I have a patient who has, so far, beaten his need to continue smoking after many years. Smoking is a very difficult habit to change. Smoking has not only a physical reaction, but also a mental or emotional reaction. I’d like to share a couple of the revelations that my patient shared with our staff.
First, he said that he had no idea how much he could not “smell.” He has heard people talk about how it smells after a rain, but really had no idea what they meant by that. He now knows what they are referring to. He then went on to tell us that he can now tell the difference between different kinds of cheese! Being from Wisconsin, we can appreciate his newly awakened taste buds.

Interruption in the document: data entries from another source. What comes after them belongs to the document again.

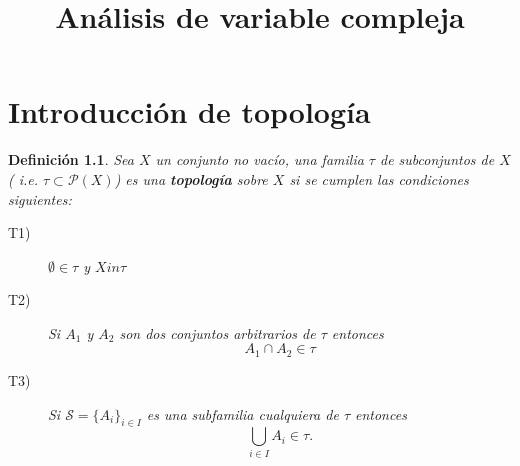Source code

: \documentclass{book}
\title{Análisis de variable compleja}
\newtheorem{defi}{Definición}[chapter]
\begin{document}
\maketitle
\tableofcontents
\begin{comment}
\chapter*{Preámbulo}
\addcontentsline{toc}{chapter}{Preámbulo}
Estos apuntes están destinados a complementar los apuntes tomados por
los estudiantes de la asignatura homónima perteneciente al segundo año del
Grado en Física de la Universidad de Alicante.
Es un texto realizado fundamentalmente a partir de las notas tomadas
durante las lecciones impartidas por el profesor Tijani Pakhrou, del departamento
de Análisis Matemático, durante el curso académico 2021-2022, destinado exclusivamente a estudiantes y sin ánimo de lucro.
No está exento de erratas. La edición de estos apuntes se remite a la fecha de compilación que aparece en la portada. El último tema es el que menos horas hemos echado por falta de las mismas. 

Para obtener una copia del código fuente o para comunicar posibles erratas, o colaborar de cualquier forma para mejorar estos apuntes utilizad el siguiente repositorio de Github: {\color{blue}\url{https://github.com/Oscar015/Analisis-funcional}}

\end{comment}

\chapter{Introducción de topología} 

\begin{defi}
Sea $X$ un conjunto no vacío, una familia $\tau$ de subconjuntos de $X$ ( i.e. $\tau \subset \mathcal{P}(X)$) es una \textbf{topología} sobre $X$ si se cumplen las condiciones siguientes:

\begin{description}
\item[T1)] $\emptyset \in\tau$ y $X in \tau$
\item[T2)] Si $A_1$ y $A_2$ son dos conjuntos arbitrarios de $\tau$ entonces
$$ A_1 \cap A_2 \in\tau$$
\item[T3)] Si $\mathcal{S} = \{A_i\}_{i\in I}$ es una subfamilia cualquiera de $\tau$ entonces
$$ \bigcup_{i\in I}A_i \in \tau.$$
\end{description}
\end{defi}
\end{document}

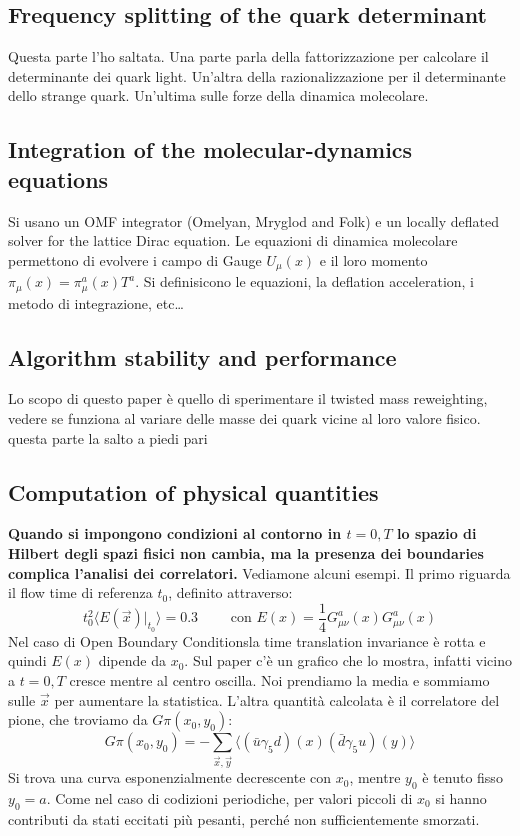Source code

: \documentclass[12pt,a4paper,openright]{article}
\newcommand{\la}{\langle}
\newcommand{\ra}{\rangle}
\newcommand{\colg}{\textcolor{PineGreen}}
\newcommand{\colr}{\textcolor{BrickRed}}
\newcommand{\obc}{Open Boundary Conditions}
\begin{document}
\subsection{Frequency splitting of the quark determinant}
Questa parte l'ho saltata. Una parte parla della fattorizzazione per calcolare il determinante dei quark light.
Un'altra della razionalizzazione per il determinante dello strange quark. Un'ultima sulle forze della dinamica molecolare.

\subsection{Integration of the molecular-dynamics equations}
Si usano un OMF integrator (Omelyan, Mryglod and Folk) e un locally deflated solver for the lattice Dirac equation.
Le equazioni di dinamica molecolare permettono di evolvere i campo di Gauge $U_\mu (x)$ e il loro momento $\pi_\mu (x) = \pi_\mu^a (x) T^a$.
Si definisicono le equazioni, la deflation acceleration, i metodo di integrazione, etc\dots

\subsection{Algorithm stability and performance}
Lo scopo di questo paper è quello di \colg{sperimentare il twisted mass reweighting, vedere se funziona al variare delle masse dei quark vicine al loro valore fisico}.
\newline
\colr{questa parte la salto a piedi pari}

\subsection{Computation of physical quantities}
\colg{\bf Quando si impongono condizioni al contorno in $t = 0,T$ lo spazio di Hilbert degli spazi fisici non cambia, ma la presenza dei boundaries complica l'analisi dei correlatori.}
Vediamone alcuni esempi.
\newline
Il primo riguarda il flow time di referenza $t_0$, definito attraverso:
\begin{equation*}
  t_0^2 \la E(\vec x)|_{t_0} \ra = 0.3 \qquad \text{ con } E(x) = \frac{1}{4} G_{\mu\nu}^a (x) G_{\mu\nu}^a (x)
\end{equation*}
Nel caso di \obc la time translation invariance è rotta e quindi $E(x)$ dipende da $x_0$.
Sul paper c'è un grafico che lo mostra, infatti vicino a $t = 0,T$ cresce mentre al centro oscilla. Noi prendiamo la media e sommiamo sulle $\vec x$ per aumentare la statistica.
\newline
L'altra quantità calcolata è il correlatore del pione, che troviamo da $G\pi (x_0,y_0)$:
\begin{equation*}
  G\pi (x_0,y_0) = - \sum_{\vec x, \vec y} \la (\bar u \gamma_5 d)(x) (\bar d \gamma_5 u)(y) \ra 
\end{equation*}
Si trova una curva esponenzialmente decrescente con $x_0$, mentre $y_0$ è tenuto fisso $y_0 = a$. Come nel caso di codizioni periodiche, per valori piccoli di $x_0$ si hanno contributi da stati eccitati più pesanti, perché non sufficientemente smorzati.
\end{document}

In an article from the National Cancer Institute at the National Institute of Health, entitled “Harms of Smoking and Health Benefits of Quitting,” it lists some of the immediate benefits of smoking cessation, including lower blood pressure and heart rate, improved circulation, and improved sense of smell and taste. The latter two aren’t talked about as much as cancer or coronary artery disease, but for some those may be more tangible.
Think about the next time it rains in the middle of summer. Think about the next time you eat a piece of 20-year-aged sharp cheddar cheese. Smoking cessation will improve your life from day one. Decide to do it, ask for help if you need it, and enjoy all that life offers—one whiff and one cheese curd at a time.